Answer: The absorption signature gets drowned out by noise in the weak signal. You need enough photons to detect which wavelengths are missing. If the background is faint, the absorption dips vanish into measurement noise—like trying to see a shadow in near-darkness.

Why does this approach require many lines of sight instead of one?

One line of sight tells you something is there but not its shape—many lines map the structure
Multiple measurements cancel out errors in the data
The target moves between measurements so you need redundant checks
Background sources flicker so you average many snapshots

Answer: One line of sight tells you something is there but not its shape—many lines map the structure. A single sightline gives you a one-dimensional slice—density along that path. Mapping structure in two or three dimensions requires sampling from different angles, like building a topographic map from elevation transects.

When would measuring emission work better than measuring absorption?
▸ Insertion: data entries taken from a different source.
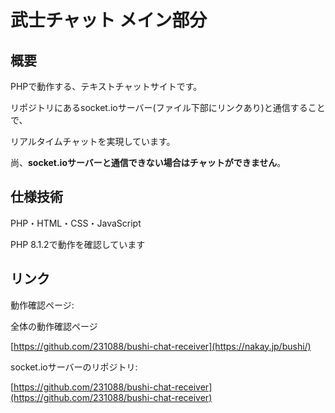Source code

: # 武士チャット メイン部分

## 概要

PHPで動作する、テキストチャットサイトです。

リポジトリにあるsocket.ioサーバー(ファイル下部にリンクあり)と通信することで、

リアルタイムチャットを実現しています。

尚、**socket.ioサーバーと通信できない場合はチャットができません**。

## 仕様技術

PHP・HTML・CSS・JavaScript

PHP 8.1.2で動作を確認しています

## リンク

動作確認ページ:

全体の動作確認ページ

[https://github.com/231088/bushi-chat-receiver](https://nakay.jp/bushi/)

socket.ioサーバーのリポジトリ:

[https://github.com/231088/bushi-chat-receiver](https://github.com/231088/bushi-chat-receiver)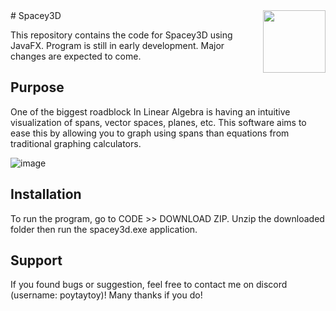 
<img src="https://github.com/user-attachments/assets/a2641a37-1419-4001-bfa2-f17e35fddd34" height="100" align="right" />
# Spacey3D

This repository contains the code for Spacey3D using JavaFX. Program is still in early development. Major changes are expected to come.   

## Purpose 

One of the biggest roadblock In Linear Algebra is having an intuitive visualization of spans, vector spaces, planes, etc. This software aims to ease this by allowing you to graph using spans than equations from traditional graphing calculators. 

![image](https://github.com/user-attachments/assets/9e094c24-1243-42a4-ae7f-290552cc09d6)

## Installation 

To run the program, go to CODE >> DOWNLOAD ZIP. Unzip the downloaded folder then run the spacey3d.exe application. 

## Support

If you found bugs or suggestion, feel free to contact me on discord (username: poytaytoy)! Many thanks if you do! 
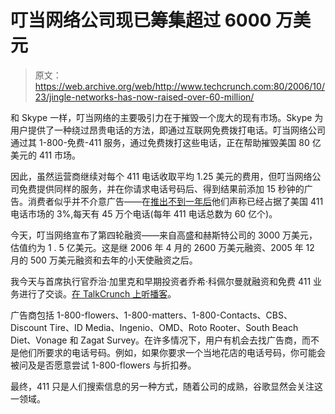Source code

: # 叮当网络公司现已筹集超过 6000 万美元 

> 原文：<https://web.archive.org/web/http://www.techcrunch.com:80/2006/10/23/jingle-networks-has-now-raised-over-60-million/>

 [](https://web.archive.org/web/20230216153900/http://free411.com/) 和 Skype 一样，叮当网络的主要吸引力在于摧毁一个庞大的现有市场。Skype 为用户提供了一种绕过昂贵电话的方法，即通过互联网免费拨打电话。叮当网络公司通过其 1-800-免费-411 服务，通过免费拨打这些电话，正在帮助摧毁美国 80 亿美元的 411 市场。

因此，虽然运营商继续对每个 411 电话收取平均 1.25 美元的费用，但叮当网络公司免费提供同样的服务，并在你请求电话号码后、得到结果前添加 15 秒钟的广告。消费者似乎并不介意广告——在[推出不到一年后](https://web.archive.org/web/20230216153900/https://techcrunch.com/2005/10/03/1-800-free-411-free-directory-calls/)他们声称已经占据了美国 411 电话市场的 3%,每天有 45 万个电话(每年 411 电话总数为 60 亿个)。

今天，叮当网络宣布了第四轮融资——来自高盛和赫斯特公司的 3000 万美元，估值约为 1 . 5 亿美元。这是继 2006 年 4 月的 2600 万美元融资、2005 年 12 月的 500 万美元融资和去年的小天使融资之后。

我今天与首席执行官乔治·加里克和早期投资者乔希·科佩尔曼就融资和免费 411 业务进行了交谈。[在 TalkCrunch 上听播客](https://web.archive.org/web/20230216153900/http://www.talkcrunch.com/2006/10/23/interview-with-jingle-ceo-and-venture-capitalist/)。

广告商包括 1-800-flowers、1-800-matters、1-800-Contacts、CBS、Discount Tire、ID Media、Ingenio、OMD、Roto Rooter、South Beach Diet、Vonage 和 Zagat Survey。在许多情况下，用户有机会去找广告商，而不是他们所要求的电话号码。例如，如果你要求一个当地花店的电话号码，你可能会被问及是否愿意尝试 1-800-flowers 与折扣券。

最终，411 只是人们搜索信息的另一种方式，随着公司的成熟，谷歌显然会关注这一领域。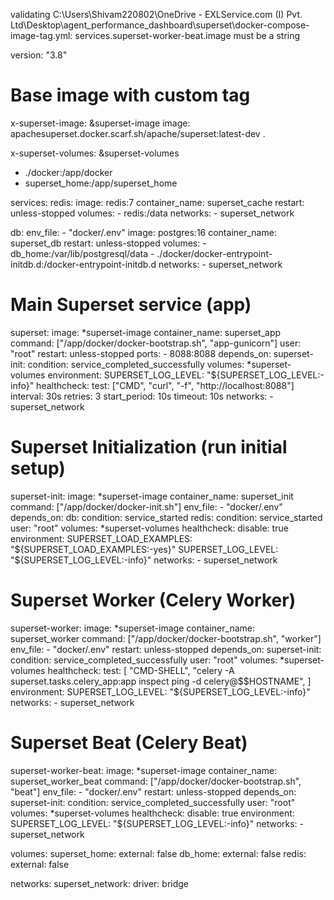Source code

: validating C:\Users\Shivam220802\OneDrive - EXLService.com (I) Pvt. Ltd\Desktop\agent_performance_dashboard\superset\docker-compose-image-tag.yml: services.superset-worker-beat.image must be a string


version: "3.8"

# Base image with custom tag
x-superset-image: &superset-image
  image: apachesuperset.docker.scarf.sh/apache/superset:latest-dev .

x-superset-volumes:
  &superset-volumes
  - ./docker:/app/docker
  - superset_home:/app/superset_home

services:
  redis:
    image: redis:7
    container_name: superset_cache
    restart: unless-stopped
    volumes:
      - redis:/data
    networks:
      - superset_network

  db:
    env_file:
      - "docker/.env"
    image: postgres:16
    container_name: superset_db
    restart: unless-stopped
    volumes:
      - db_home:/var/lib/postgresql/data
      - ./docker/docker-entrypoint-initdb.d:/docker-entrypoint-initdb.d
    networks:
      - superset_network

  # Main Superset service (app)
  superset:
    image: *superset-image
    container_name: superset_app
    command: ["/app/docker/docker-bootstrap.sh", "app-gunicorn"]
    user: "root"
    restart: unless-stopped
    ports:
      - 8088:8088
    depends_on:
      superset-init:
        condition: service_completed_successfully
    volumes: *superset-volumes
    environment:
      SUPERSET_LOG_LEVEL: "${SUPERSET_LOG_LEVEL:-info}"
    healthcheck:
      test: ["CMD", "curl", "-f", "http://localhost:8088"]
      interval: 30s
      retries: 3
      start_period: 10s
      timeout: 10s
    networks:
      - superset_network

  # Superset Initialization (run initial setup)
  superset-init:
    image: *superset-image
    container_name: superset_init
    command: ["/app/docker/docker-init.sh"]
    env_file:
      - "docker/.env"
    depends_on:
      db:
        condition: service_started
      redis:
        condition: service_started
    user: "root"
    volumes: *superset-volumes
    healthcheck:
      disable: true
    environment:
      SUPERSET_LOAD_EXAMPLES: "${SUPERSET_LOAD_EXAMPLES:-yes}"
      SUPERSET_LOG_LEVEL: "${SUPERSET_LOG_LEVEL:-info}"
    networks:
      - superset_network

  # Superset Worker (Celery Worker)
  superset-worker:
    image: *superset-image
    container_name: superset_worker
    command: ["/app/docker/docker-bootstrap.sh", "worker"]
    env_file:
      - "docker/.env"
    restart: unless-stopped
    depends_on:
      superset-init:
        condition: service_completed_successfully
    user: "root"
    volumes: *superset-volumes
    healthcheck:
      test:
        [
          "CMD-SHELL",
          "celery -A superset.tasks.celery_app:app inspect ping -d celery@$$HOSTNAME",
        ]
    environment:
      SUPERSET_LOG_LEVEL: "${SUPERSET_LOG_LEVEL:-info}"
    networks:
      - superset_network

  # Superset Beat (Celery Beat)
  superset-worker-beat:
    image: *superset-image
    container_name: superset_worker_beat
    command: ["/app/docker/docker-bootstrap.sh", "beat"]
    env_file:
      - "docker/.env"
    restart: unless-stopped
    depends_on:
      superset-init:
        condition: service_completed_successfully
    user: "root"
    volumes: *superset-volumes
    healthcheck:
      disable: true
    environment:
      SUPERSET_LOG_LEVEL: "${SUPERSET_LOG_LEVEL:-info}"
    networks:
      - superset_network

volumes:
  superset_home:
    external: false
  db_home:
    external: false
  redis:
    external: false

networks:
  superset_network:
    driver: bridge

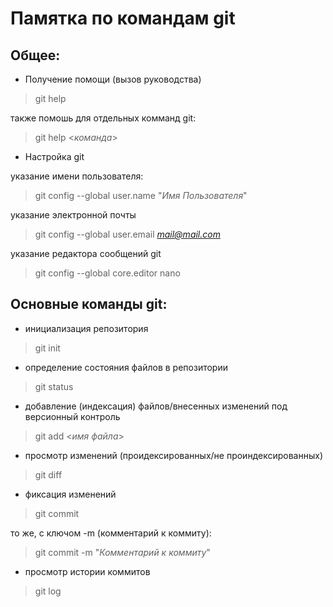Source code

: # Памятка по командам git

## Общее:

* Получение помощи (вызов руководства)

> git help

также помошь для отдельных комманд git:

> git help <*команда*>

* Настройка git

указание имени пользователя:

> git config --global user.name "*Имя Пользователя*"

указание электронной почты

> git config --global user.email *mail@mail.com*

указание редактора сообщений git

>git config --global core.editor nano

## Основные команды git:

* инициализация репозитория

> git init

* определение состояния файлов в репозитории

> git status

* добавление (индексация) файлов/внесенных изменений под версионный контроль

> git add <*имя файла*>

* просмотр изменений (проидексированных/не проиндексированных)

> git diff

* фиксация изменений

> git commit

то же, с ключом -m (комментарий к коммиту):

> git commit -m "*Комментарий к коммиту*"

* просмотр истории коммитов

> git log
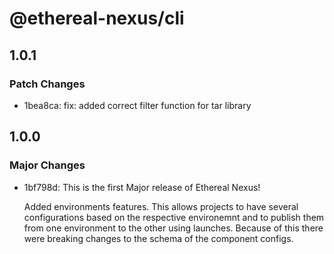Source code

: # @ethereal-nexus/cli

## 1.0.1

### Patch Changes

- 1bea8ca: fix: added correct filter function for tar library

## 1.0.0

### Major Changes

- 1bf798d: This is the first Major release of Ethereal Nexus!

  Added environments features. This allows projects to have several configurations based on the respective environemnt and to publish them from one environment to the other using launches.
  Because of this there were breaking changes to the schema of the component configs.
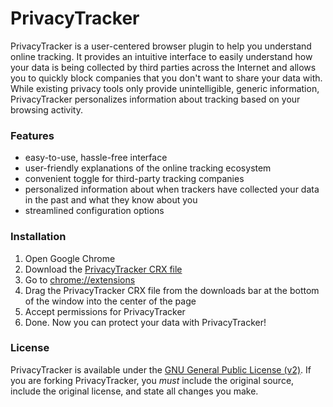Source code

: # PrivacyTracker
PrivacyTracker is a user-centered browser plugin to help you understand online tracking. It provides an intuitive interface to easily understand how your data is being collected by third parties across the Internet and allows you to quickly block companies that you don't want to share your data with. While existing privacy tools only provide unintelligible, generic information, PrivacyTracker personalizes information about tracking based on your browsing activity.

### Features
- easy-to-use, hassle-free interface
- user-friendly explanations of the online tracking ecosystem
- convenient toggle for third-party tracking companies
- personalized information about when trackers have collected your data in the past and what they know about you
- streamlined configuration options

### Installation
1. Open Google Chrome
2. Download the [PrivacyTracker CRX file](https://github.com/fishdev/PrivacyTracker/releases/download/0.5.1/PrivacyTracker.v0.5.1.crx)
3. Go to [chrome://extensions](chrome://extensions)
4. Drag the PrivacyTracker CRX file from the downloads bar at the bottom of the window into the center of the page
7. Accept permissions for PrivacyTracker
8. Done. Now you can protect your data with PrivacyTracker!

### License
PrivacyTracker is available under the [GNU General Public License (v2)](https://tldrlegal.com/license/gnu-general-public-license-v2). If you are forking PrivacyTracker, you *must* include the original source, include the original license, and state all changes you make.
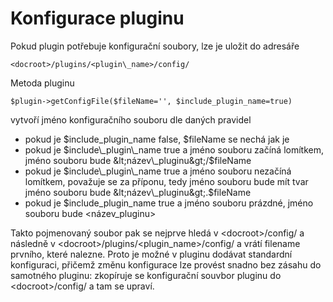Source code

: Konfigurace pluginu
===========================

Pokud plugin potřebuje konfigurační soubory, lze je uložit do adresáře 
  
    <docroot>/plugins/<plugin\_name>/config/ 
  
Metoda pluginu 

    $plugin->getConfigFile($fileName='', $include_plugin_name=true)

vytvoří jméno konfiguračního souboru dle daných pravidel
 
 - pokud je $include\_plugin\_name false, $fileName se nechá jak je 
 - pokud je $include\_plugin\_name true a jméno souboru začíná lomítkem, jméno souboru bude &lt;název\_pluginu&gt;/$fileName
 - pokud je $include\_plugin\_name true a jméno souboru nezačíná lomítkem, považuje se za příponu, tedy jméno souboru bude mít tvar jméno souboru bude &lt;název\_pluginu&gt;.$fileName
 - pokud je $include\_plugin\_name true a jméno souboru prázdné, jméno souboru bude &lt;název\_pluginu&gt;

Takto pojmenovaný soubor pak se nejprve hledá v &lt;docroot&gt;/config/ a následně v 
&lt;docroot&gt;/plugins/&lt;plugin_name&gt;/config/ a vrátí filename prvního, které nalezne. 
Proto je možné v pluginu dodávat standardní konfiguraci, přičemž změnu konfigurace lze 
provést snadno bez zásahu do samotného pluginu: zkopíruje se konfigurační
souvbor pluginu do &lt;docroot&gt;/config/ a tam se upraví.


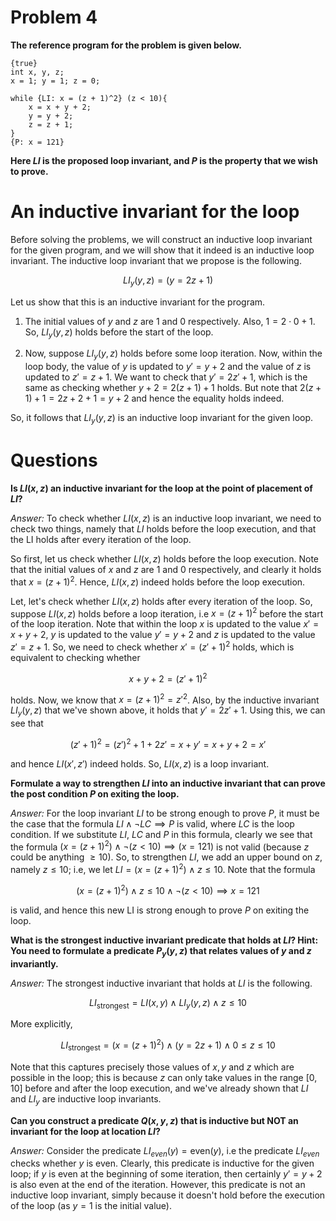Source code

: # Problem 4

**The reference program for the problem is given below.**

    {true}
    int x, y, z;
    x = 1; y = 1; z = 0;

    while {LI: x = (z + 1)^2} (z < 10){
        x = x + y + 2;
        y = y + 2;
        z = z + 1;
    }
    {P: x = 121}
**Here $LI$ is the proposed loop invariant, and $P$ is the property that we wish to prove.** 

# An inductive invariant for the loop

Before solving the problems, we will construct an inductive loop invariant for the given program, and we will show that it indeed is an inductive loop invariant. The inductive loop invariant that we propose is the following. 

$$LI_y(y, z) = (y = 2z + 1)$$

Let us show that this is an inductive invariant for the program.

1. The initial values of $y$ and $z$ are $1$ and $0$ respectively. Also, $1 = 2\cdot0 + 1$. So, $LI_y(y, z)$ holds before the start of the loop.

2. Now, suppose $LI_y(y, z)$ holds before some loop iteration. Now, within the loop body, the value of $y$ is updated to $y' = y + 2$ and the value of $z$ is updated to $z' = z + 1$. We want to check that $y' = 2z' + 1$, which is the same as checking whether $y + 2 = 2(z + 1) + 1$ holds. But note that $2(z + 1) + 1 = 2z + 2 + 1 = y + 2$ and hence the equality holds indeed.

So, it follows that $LI_y(y, z)$ is an inductive loop invariant for the given loop.   

# Questions

**Is $LI(x, z)$ an inductive invariant for the loop at the point of placement of $LI$?**

*Answer:* To check whether $LI(x, z)$ is an inductive loop invariant, we need to check two things, namely that $LI$ holds before the loop execution, and that the LI holds after every iteration of the loop.

So first, let us check whether $LI(x, z)$ holds before the loop execution. Note that the initial values of $x$ and $z$ are $1$ and $0$ respectively, and clearly it holds that $x = (z + 1)^2$. Hence, $LI(x, z)$ indeed holds before the loop execution.

Let, let's check whether $LI(x, z)$ holds after every iteration of the loop. So, suppose $LI(x, z)$ holds before a loop iteration, i.e $x = (z + 1)^2$ before the start of the loop iteration. Note that within the loop $x$ is updated to the value $x' = x + y + 2$, $y$ is updated to the value $y' = y + 2$ and $z$ is updated to the value $z' = z + 1$. So, we need to check whether $x' = (z' + 1)^2$ holds, which is equivalent to checking whether

$$x + y + 2 = (z' + 1)^2$$

holds. Now, we know that $x = (z + 1)^2 = z'^2$. Also, by the inductive invariant $LI_y(y, z)$ that we've shown above, it holds that $y' = 2z' + 1$. Using this, we can see that 

$$(z' + 1)^2 = (z')^2 + 1 + 2z' = x + y' = x + y + 2 = x'$$

and hence $LI(x', z')$ indeed holds. So, $LI(x, z)$ is a loop invariant. 

**Formulate a way to strengthen $LI$ into an inductive invariant that can prove the post condition $P$ on exiting the loop.**

*Answer:* For the loop invariant $LI$ to be strong enough to prove $P$, it must be the case that the formula $LI\land \neg LC\implies P$ is valid, where $LC$ is the loop condition. If we substitute $LI$, $LC$ and $P$ in this formula, clearly we see that the formula $(x = (z + 1)^2)\land \neg(z < 10)\implies (x = 121)$ is not valid (because $z$ could be anything $\ge 10$). So, to strengthen $LI$, we add an upper bound on $z$, namely $z\le 10$; i.e, we let $LI = (x = (z + 1)^2)\land z\le 10$. Note that the formula

$$(x = (z + 1)^2)\land z\le 10\land \neg(z < 10)\implies x = 121$$

is valid, and hence this new LI is strong enough to prove $P$ on exiting the loop.

**What is the strongest inductive invariant predicate that holds at $LI$? Hint: You need to formulate a predicate $P_y(y, z)$ that relates values of $y$ and $z$ invariantly.**

*Answer:* The strongest inductive invariant that holds at $LI$ is the following.

$$LI_{\text{strongest}} = LI(x, y)\land LI_y(y, z)\land z
\le 10$$

More explicitly,

$$LI_{\text{strongest}} = (x = (z + 1)^2)\land (y = 2z + 1)\land 0\le z\le 10$$

Note that this captures precisely those values of $x, y$ and $z$ which are possible in the loop; this is because $z$ can only take values in the range $[0, 10]$ before and after the loop execution, and we've already shown that $LI$ and $LI_y$ are inductive loop invariants.

**Can you construct a predicate $Q(x, y, z)$ that is inductive but NOT an invariant for the loop at location $LI$?**

*Answer:* Consider the predicate $LI_{even}(y) = \text{even}(y)$, i.e the predicate $LI_{even}$ checks whether $y$ is even. Clearly, this predicate is inductive for the given loop; if $y$ is even at the beginning of some iteration, then certainly $y' = y + 2$ is also even at the end of the iteration. However, this predicate is not an inductive loop invariant, simply because it doesn't hold before the execution of the loop (as $y = 1$ is the initial value).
When the target is denser than the background
When the target glows brightly enough that you do not need a backlight
When you want higher spatial resolution
When the background source is too far away

Answer: When the target glows brightly enough that you do not need a backlight. If the target emits its own light—like a hot gas cloud or a glowing nebula—you point the camera directly at it. Absorption methods only make sense when the target is optically silent but sits between you and something bright.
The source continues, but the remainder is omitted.